というように、原作映画に登場する要素を詠み込んだ歌も作られているが、一方で、そうでない歌も多く作られている。

 もう君に繋がらないと分かってる11桁を消せないでいる(@mapiction)
 墓前にて使い慣れないライターが幾度幾度も吹き消えていく(@M_gracile)

 このような歌は、「シン・ゴジラ」二次創作の安田短歌という縛りではなく、一般短歌として発表され、読まれていてもよさそうなものだ。それを安田短歌として読むとき、読者は何をしているのだろう。
 考えていくと、どうやら、安田短歌を読む際に読者がしている仕事は、一般短歌を読むときとはもちろん、他の二次創作短歌を読むときとも異なっているようなのだ。その詳細を明らかにすることが、本稿の目的である。
 だが、安田短歌の特性を読者に理解してもらうためには、まず、短歌の〈私性〉について、それから他の二次創作短歌における読者の仕事について、語っておかなければならない。しばしの間、安田短歌についての直接的な言及ではなく、安田短歌を論じるための準備が続くが、ご容赦のうえ、付き合っていただきたい。

 短歌は〈私性〉の文学である。こう主張したのは岡井隆だった。孫引きになってしまうのだが、岡井は『現代短歌入門』 の中で次のように述べる。

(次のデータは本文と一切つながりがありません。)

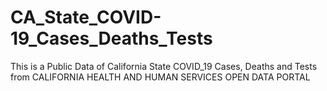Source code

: # CA_State_COVID-19_Cases_Deaths_Tests
This is a Public Data of California State COVID_19 Cases, Deaths and Tests from CALIFORNIA HEALTH AND HUMAN SERVICES OPEN DATA PORTAL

 短歌における〈私性〉というのは、作品の背後に一人の人の―そう、ただ一人だけの人の顔が見えるということです。そしてそれに尽きます。そういう一人の人物(それが即作者である場合もそうでない場合もあることは、前に注記しましたが)を予想することなくしては、この定型短詩は、表現として自立できないのです。
( 岡井隆『現代短歌入門』1969大和書房。ただし、引用は大辻隆弘『近代短歌の範型』2015六花書林による)

 引用部の一文目は、短歌の〈私性〉を語るとき避けては通れないほどよく知られた(そしてその表現だけが文脈を離れてひとりあるきしがちでもある)一節である。
 岡井の言う〈私性〉について、短歌というテクストにおける「私」の階層性から整理したのが大辻󠄀隆弘だ。『近代短歌の範型』 で大辻󠄀は、先の岡井の言を引用したうえで、短歌における「私」を次の三つの階層に整理した。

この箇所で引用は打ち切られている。